Task: Restate the data below word for word, keeping each line intact.

-*-*-

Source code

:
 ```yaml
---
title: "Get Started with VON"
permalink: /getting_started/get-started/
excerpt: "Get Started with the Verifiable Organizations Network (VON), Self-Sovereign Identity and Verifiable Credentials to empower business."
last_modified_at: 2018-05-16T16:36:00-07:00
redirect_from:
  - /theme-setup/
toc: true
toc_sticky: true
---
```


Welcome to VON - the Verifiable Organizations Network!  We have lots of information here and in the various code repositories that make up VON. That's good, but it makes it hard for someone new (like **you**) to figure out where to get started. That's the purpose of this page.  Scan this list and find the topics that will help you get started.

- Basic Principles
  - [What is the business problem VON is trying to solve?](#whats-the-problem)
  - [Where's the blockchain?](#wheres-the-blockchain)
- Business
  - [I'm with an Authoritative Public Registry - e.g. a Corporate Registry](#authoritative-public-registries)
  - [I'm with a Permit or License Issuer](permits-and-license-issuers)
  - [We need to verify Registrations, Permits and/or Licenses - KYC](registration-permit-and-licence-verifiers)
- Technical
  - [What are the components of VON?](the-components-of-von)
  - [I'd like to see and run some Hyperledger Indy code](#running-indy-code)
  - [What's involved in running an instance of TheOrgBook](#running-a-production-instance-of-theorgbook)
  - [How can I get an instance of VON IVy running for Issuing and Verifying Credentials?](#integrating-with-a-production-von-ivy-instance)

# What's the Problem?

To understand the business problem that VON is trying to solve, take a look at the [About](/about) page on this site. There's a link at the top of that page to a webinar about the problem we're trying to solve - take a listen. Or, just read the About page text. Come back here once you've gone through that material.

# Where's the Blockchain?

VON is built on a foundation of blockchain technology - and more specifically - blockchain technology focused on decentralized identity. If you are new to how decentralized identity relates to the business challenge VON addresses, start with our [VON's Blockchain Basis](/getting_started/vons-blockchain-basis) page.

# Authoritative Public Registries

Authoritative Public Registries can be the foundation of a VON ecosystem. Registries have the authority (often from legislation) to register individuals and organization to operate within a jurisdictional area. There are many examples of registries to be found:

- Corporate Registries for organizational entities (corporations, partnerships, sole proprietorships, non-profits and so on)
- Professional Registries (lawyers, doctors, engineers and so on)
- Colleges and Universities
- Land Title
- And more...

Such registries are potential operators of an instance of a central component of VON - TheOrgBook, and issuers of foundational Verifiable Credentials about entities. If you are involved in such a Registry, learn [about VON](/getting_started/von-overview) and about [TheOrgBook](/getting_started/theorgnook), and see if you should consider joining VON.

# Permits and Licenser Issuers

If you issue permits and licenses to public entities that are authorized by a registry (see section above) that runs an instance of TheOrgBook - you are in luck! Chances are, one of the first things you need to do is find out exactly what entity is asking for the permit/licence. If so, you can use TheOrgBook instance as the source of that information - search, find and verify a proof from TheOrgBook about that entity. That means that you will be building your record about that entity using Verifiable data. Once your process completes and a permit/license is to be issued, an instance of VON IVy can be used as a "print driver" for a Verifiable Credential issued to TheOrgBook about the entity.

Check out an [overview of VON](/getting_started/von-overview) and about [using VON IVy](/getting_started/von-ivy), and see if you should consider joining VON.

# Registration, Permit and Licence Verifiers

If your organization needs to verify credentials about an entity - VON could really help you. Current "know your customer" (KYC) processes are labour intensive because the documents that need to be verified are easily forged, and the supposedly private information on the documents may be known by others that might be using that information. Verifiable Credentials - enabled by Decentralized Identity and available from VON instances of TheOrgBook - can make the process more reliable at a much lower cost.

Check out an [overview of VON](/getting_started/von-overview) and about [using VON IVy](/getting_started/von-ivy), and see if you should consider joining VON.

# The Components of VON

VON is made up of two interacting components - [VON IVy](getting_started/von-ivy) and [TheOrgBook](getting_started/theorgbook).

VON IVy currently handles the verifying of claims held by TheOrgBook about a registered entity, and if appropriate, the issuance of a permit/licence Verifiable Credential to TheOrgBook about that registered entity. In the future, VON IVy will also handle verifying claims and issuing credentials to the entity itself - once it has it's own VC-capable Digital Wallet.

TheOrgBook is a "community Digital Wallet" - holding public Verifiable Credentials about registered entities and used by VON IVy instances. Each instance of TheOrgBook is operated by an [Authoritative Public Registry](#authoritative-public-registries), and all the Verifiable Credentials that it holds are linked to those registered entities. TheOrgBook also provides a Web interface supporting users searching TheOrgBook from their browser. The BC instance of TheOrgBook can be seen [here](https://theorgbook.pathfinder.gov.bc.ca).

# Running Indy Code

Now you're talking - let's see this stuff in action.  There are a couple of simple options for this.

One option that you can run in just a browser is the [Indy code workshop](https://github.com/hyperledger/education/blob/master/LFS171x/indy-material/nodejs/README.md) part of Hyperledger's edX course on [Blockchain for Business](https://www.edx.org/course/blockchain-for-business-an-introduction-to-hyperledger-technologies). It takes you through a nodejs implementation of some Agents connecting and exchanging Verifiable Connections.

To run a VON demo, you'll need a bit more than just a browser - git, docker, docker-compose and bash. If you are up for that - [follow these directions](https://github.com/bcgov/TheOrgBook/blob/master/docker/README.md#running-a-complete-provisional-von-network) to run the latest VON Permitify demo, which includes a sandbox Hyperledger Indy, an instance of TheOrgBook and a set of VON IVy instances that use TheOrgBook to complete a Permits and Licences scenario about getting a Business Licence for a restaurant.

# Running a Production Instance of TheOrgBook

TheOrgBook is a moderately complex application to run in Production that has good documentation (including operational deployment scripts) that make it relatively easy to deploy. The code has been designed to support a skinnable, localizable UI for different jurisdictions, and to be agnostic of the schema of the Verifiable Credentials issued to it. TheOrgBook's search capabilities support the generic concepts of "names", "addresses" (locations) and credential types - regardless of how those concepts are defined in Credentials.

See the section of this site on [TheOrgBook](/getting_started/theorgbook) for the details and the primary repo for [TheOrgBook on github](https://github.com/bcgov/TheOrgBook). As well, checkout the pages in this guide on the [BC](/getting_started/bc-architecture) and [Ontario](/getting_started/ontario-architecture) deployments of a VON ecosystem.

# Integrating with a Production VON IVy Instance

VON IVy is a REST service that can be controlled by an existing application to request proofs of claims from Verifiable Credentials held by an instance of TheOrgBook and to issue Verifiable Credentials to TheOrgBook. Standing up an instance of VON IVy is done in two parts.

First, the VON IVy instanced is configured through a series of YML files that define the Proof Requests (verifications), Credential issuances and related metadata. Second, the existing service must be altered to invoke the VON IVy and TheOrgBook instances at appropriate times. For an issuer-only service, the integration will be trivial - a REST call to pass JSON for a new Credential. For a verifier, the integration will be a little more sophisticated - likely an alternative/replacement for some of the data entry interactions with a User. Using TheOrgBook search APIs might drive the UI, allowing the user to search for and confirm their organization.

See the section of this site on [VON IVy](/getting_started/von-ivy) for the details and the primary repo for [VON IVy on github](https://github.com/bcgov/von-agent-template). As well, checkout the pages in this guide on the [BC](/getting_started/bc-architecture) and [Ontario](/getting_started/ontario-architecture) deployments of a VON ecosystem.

-*-*-

Final answer:
Source code

:
 ```yaml
---
title: "Get Started with VON"
permalink: /getting_started/get-started/
excerpt: "Get Started with the Verifiable Organizations Network (VON), Self-Sovereign Identity and Verifiable Credentials to empower business."
last_modified_at: 2018-05-16T16:36:00-07:00
redirect_from:
  - /theme-setup/
toc: true
toc_sticky: true
---
```


Welcome to VON - the Verifiable Organizations Network!  We have lots of information here and in the various code repositories that make up VON. That's good, but it makes it hard for someone new (like **you**) to figure out where to get started. That's the purpose of this page.  Scan this list and find the topics that will help you get started.

- Basic Principles
  - [What is the business problem VON is trying to solve?](#whats-the-problem)
  - [Where's the blockchain?](#wheres-the-blockchain)
- Business
  - [I'm with an Authoritative Public Registry - e.g. a Corporate Registry](#authoritative-public-registries)
  - [I'm with a Permit or License Issuer](permits-and-license-issuers)
  - [We need to verify Registrations, Permits and/or Licenses - KYC](registration-permit-and-licence-verifiers)
- Technical
  - [What are the components of VON?](the-components-of-von)
  - [I'd like to see and run some Hyperledger Indy code](#running-indy-code)
  - [What's involved in running an instance of TheOrgBook](#running-a-production-instance-of-theorgbook)
  - [How can I get an instance of VON IVy running for Issuing and Verifying Credentials?](#integrating-with-a-production-von-ivy-instance)

# What's the Problem?

To understand the business problem that VON is trying to solve, take a look at the [About](/about) page on this site. There's a link at the top of that page to a webinar about the problem we're trying to solve - take a listen. Or, just read the About page text. Come back here once you've gone through that material.

# Where's the Blockchain?

VON is built on a foundation of blockchain technology - and more specifically - blockchain technology focused on decentralized identity. If you are new to how decentralized identity relates to the business challenge VON addresses, start with our [VON's Blockchain Basis](/getting_started/vons-blockchain-basis) page.

# Authoritative Public Registries

Authoritative Public Registries can be the foundation of a VON ecosystem. Registries have the authority (often from legislation) to register individuals and organization to operate within a jurisdictional area. There are many examples of registries to be found:

- Corporate Registries for organizational entities (corporations, partnerships, sole proprietorships, non-profits and so on)
- Professional Registries (lawyers, doctors, engineers and so on)
- Colleges and Universities
- Land Title
- And more...

Such registries are potential operators of an instance of a central component of VON - TheOrgBook, and issuers of foundational Verifiable Credentials about entities. If you are involved in such a Registry, learn [about VON](/getting_started/von-overview) and about [TheOrgBook](/getting_started/theorgnook), and see if you should consider joining VON.

# Permits and Licenser Issuers

If you issue permits and licenses to public entities that are authorized by a registry (see section above) that runs an instance of TheOrgBook - you are in luck! Chances are, one of the first things you need to do is find out exactly what entity is asking for the permit/licence. If so, you can use TheOrgBook instance as the source of that information - search, find and verify a proof from TheOrgBook about that entity. That means that you will be building your record about that entity using Verifiable data. Once your process completes and a permit/license is to be issued, an instance of VON IVy can be used as a "print driver" for a Verifiable Credential issued to TheOrgBook about the entity.

Check out an [overview of VON](/getting_started/von-overview) and about [using VON IVy](/getting_started/von-ivy), and see if you should consider joining VON.

# Registration, Permit and Licence Verifiers

If your organization needs to verify credentials about an entity - VON could really help you. Current "know your customer" (KYC) processes are labour intensive because the documents that need to be verified are easily forged, and the supposedly private information on the documents may be known by others that might be using that information. Verifiable Credentials - enabled by Decentralized Identity and available from VON instances of TheOrgBook - can make the process more reliable at a much lower cost.

Check out an [overview of VON](/getting_started/von-overview) and about [using VON IVy](/getting_started/von-ivy), and see if you should consider joining VON.

# The Components of VON

VON is made up of two interacting components - [VON IVy](getting_started/von-ivy) and [TheOrgBook](getting_started/theorgbook).

VON IVy currently handles the verifying of claims held by TheOrgBook about a registered entity, and if appropriate, the issuance of a permit/licence Verifiable Credential to TheOrgBook about that registered entity. In the future, VON IVy will also handle verifying claims and issuing credentials to the entity itself - once it has it's own VC-capable Digital Wallet.

TheOrgBook is a "community Digital Wallet" - holding public Verifiable Credentials about registered entities and used by VON IVy instances. Each instance of TheOrgBook is operated by an [Authoritative Public Registry](#authoritative-public-registries), and all the Verifiable Credentials that it holds are linked to those registered entities. TheOrgBook also provides a Web interface supporting users searching TheOrgBook from their browser. The BC instance of TheOrgBook can be seen [here](https://theorgbook.pathfinder.gov.bc.ca).

# Running Indy Code

Now you're talking - let's see this stuff in action.  There are a couple of simple options for this.

One option that you can run in just a browser is the [Indy code workshop](https://github.com/hyperledger/education/blob/master/LFS171x/indy-material/nodejs/README.md) part of Hyperledger's edX course on [Blockchain for Business](https://www.edx.org/course/blockchain-for-business-an-introduction-to-hyperledger-technologies). It takes you through a nodejs implementation of some Agents connecting and exchanging Verifiable Connections.

To run a VON demo, you'll need a bit more than just a browser - git, docker, docker-compose and bash. If you are up for that - [follow these directions](https://github.com/bcgov/TheOrgBook/blob/master/docker/README.md#running-a-complete-provisional-von-network) to run the latest VON Permitify demo, which includes a sandbox Hyperledger Indy, an instance of TheOrgBook and a set of VON IVy instances that use TheOrgBook to complete a Permits and Licences scenario about getting a Business Licence for a restaurant.

# Running a Production Instance of TheOrgBook

TheOrgBook is a moderately complex application to run in Production that has good documentation (including operational deployment scripts) that make it relatively easy to deploy. The code has been designed to support a skinnable, localizable UI for different jurisdictions, and to be agnostic of the schema of the Verifiable Credentials issued to it. TheOrgBook's search capabilities support the generic concepts of "names", "addresses" (locations) and credential types - regardless of how those concepts are defined in Credentials.

See the section of this site on [TheOrgBook](/getting_started/theorgbook) for the details and the primary repo for [TheOrgBook on github](https://github.com/bcgov/TheOrgBook). As well, checkout the pages in this guide on the [BC](/getting_started/bc-architecture) and [Ontario](/getting_started/ontario-architecture) deployments of a VON ecosystem.

# Integrating with a Production VON IVy Instance

VON IVy is a REST service that can be controlled by an existing application to request proofs of claims from Verifiable Credentials held by an instance of TheOrgBook and to issue Verifiable Credentials to TheOrgBook. Standing up an instance of VON IVy is done in two parts.

First, the VON IVy instanced is configured through a series of YML files that define the Proof Requests (verifications), Credential issuances and related metadata. Second, the existing service must be altered to invoke the VON IVy and TheOrgBook instances at appropriate times. For an issuer-only service, the integration will be trivial - a REST call to pass JSON for a new Credential. For a verifier, the integration will be a little more sophisticated - likely an alternative/replacement for some of the data entry interactions with a User. Using TheOrgBook search APIs might drive the UI, allowing the user to search for and confirm their organization.

See the section of this site on [VON IVy](/getting_started/von-ivy) for the details and the primary repo for [VON IVy on github](https://github.com/bcgov/von-agent-template). As well, checkout the pages in this guide on the [BC](/getting_started/bc-architecture) and [Ontario](/getting_started/ontario-architecture) deployments of a VON ecosystem.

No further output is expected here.